The Securities and Exchange Commission(SEC) is beginning to crack the whip on ICOs as it has threatened to do all year long. Following Tezos last week, it’s PlexCoin’s turn to face the music.
On December 4, the agency obtained an emergency court order to freeze the assets of PlexCorps founders, Dominic Lacroix and Sabrina Paradis-Royer, charging them with defrauding investors with an initial coin offering (ICO) for PlexCoin. As per court order, PlexCoin ICO has thus been halted.
PlexCoin was announced in July, 2017 as the next decentralized global cryptocurrency with faster transactions and increased storage efficiency. The ICO was launched without any technical information concerning the currency's implementation or functionality or even a white paper. The project reeked of duplicity from the get-go. However, it had managed to raise $15 million from thousands of investors since August.
According to SEC, Lacroix, and his company, PlexCorps, had launched the PlexCoin ICO and falsely promised a 13-fold profit in less than a month. Last Friday, the PlexCorps' Facebook page addressed its “dear members”, boasting success and thanking them for a near 700% gain in 24 hours.
The PlexCoin ICO had previously been held in contempt of court in Quebec back in July, 2017 as the provincial regulators had pursued the alleged fraud. The SEC acknowledged the assistance of Quebec’s Autorité Des Marchés Financiers. The Canadian province’s orders prohibited him and his partners from disposing of any funds, securities, or other property in connection with their activities relating to the sale of PlexCoin tokens.
Lacroix is seen to be a recidivist by the SEC when it comes to scamming. In February 2013, Lacroix and his then company Micro-Prêts pleaded guilty before the Court of Quebec to six charges of illegal distribution, illegal practice and misrepresentations.

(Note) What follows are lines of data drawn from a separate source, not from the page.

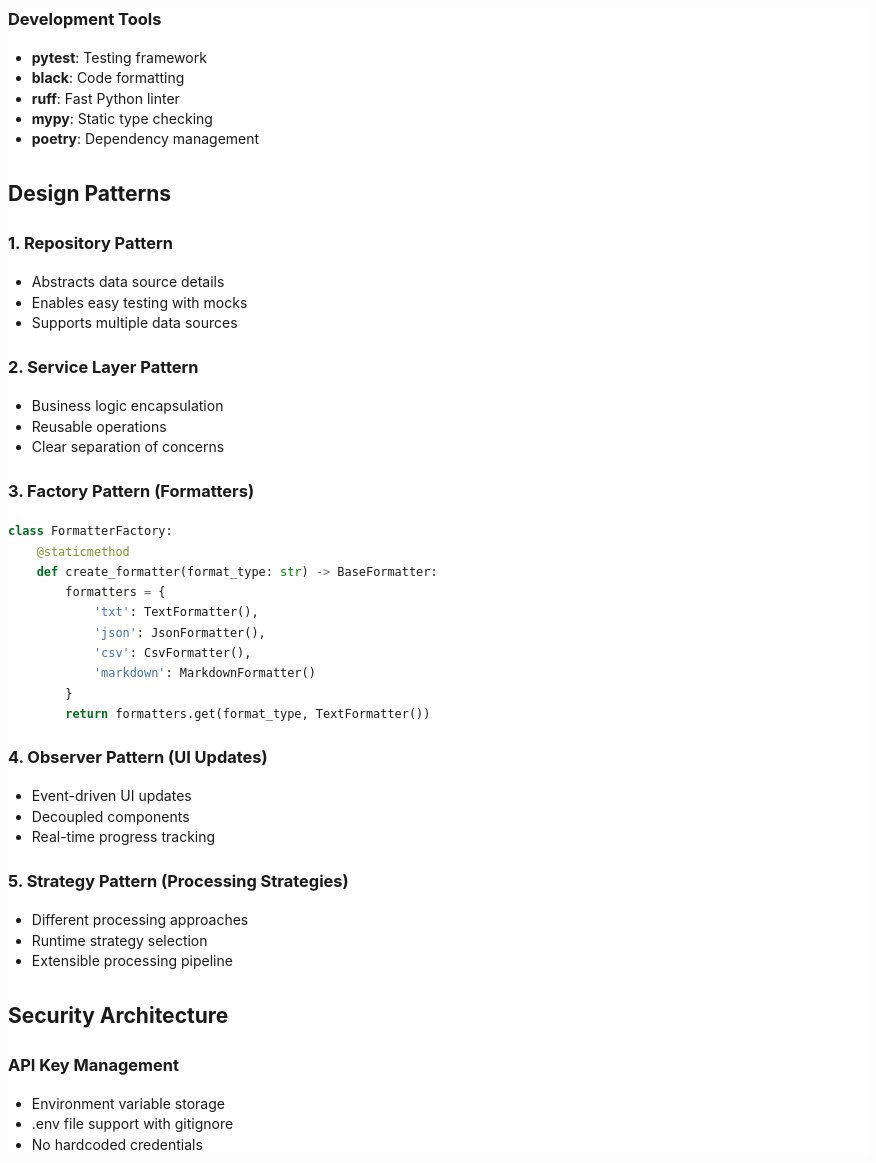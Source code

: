 
### Development Tools

- **pytest**: Testing framework
- **black**: Code formatting
- **ruff**: Fast Python linter
- **mypy**: Static type checking
- **poetry**: Dependency management

## Design Patterns

### 1. Repository Pattern
- Abstracts data source details
- Enables easy testing with mocks
- Supports multiple data sources

### 2. Service Layer Pattern
- Business logic encapsulation
- Reusable operations
- Clear separation of concerns

### 3. Factory Pattern (Formatters)
```python
class FormatterFactory:
    @staticmethod
    def create_formatter(format_type: str) -> BaseFormatter:
        formatters = {
            'txt': TextFormatter(),
            'json': JsonFormatter(),
            'csv': CsvFormatter(),
            'markdown': MarkdownFormatter()
        }
        return formatters.get(format_type, TextFormatter())
```

### 4. Observer Pattern (UI Updates)
- Event-driven UI updates
- Decoupled components
- Real-time progress tracking

### 5. Strategy Pattern (Processing Strategies)
- Different processing approaches
- Runtime strategy selection
- Extensible processing pipeline

## Security Architecture

### API Key Management
- Environment variable storage
- .env file support with gitignore
- No hardcoded credentials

Lacroix was then hit with a $25,000 fine by a Canadian court.
The SEC’s complaint charges Lacroix, Paradis-Royer and PlexCorps with violating the anti-fraud provisions, and Lacroix and PlexCorps with violating the registration provision, of the U.S. federal securities laws. The complaint seeks permanent injunctions, disgorgement plus interest and penalties. For Lacroix, the SEC also seeks an officer-and-director bar and a bar from offering digital securities against Lacroix and Paradis-Royer.
First Of Many?
The SEC said Monday’s charges are the first to be filed by its new cyber unit, which was created in September to focus the division's cyber-related expertise on misconduct involving distributed ledger technology and initial coin offerings, the spread of false information through electronic and social media, hacking and threats to trading platforms.
“This first Cyber Unit case hits all of the characteristics of a full-fledged cyber scam and is exactly the kind of misconduct the unit will be pursuing,” said Robert Cohen, Chief of the Cyber Unit. “We acted quickly to protect retail investors from this ICO’s false promises.”
When requested to comment on the matter, PlexCorps declined stating that the matter was sub judice.
A Word To The Wise
In the words of P.T. Barnum, “There's a sucker born every minute.”
That a blatant ponzi scheme in the name of an ICO without a whitepaper, any technical information, believable proposition or even so much as a roadmap is able to swindle thousands of investors out of their pocket is a gravely worrying reflection on the naiveté of crypto investors.
The PlexCoin scam is just yet another cautionary tale, reminding investors to conduct their due research before participating in ICOs.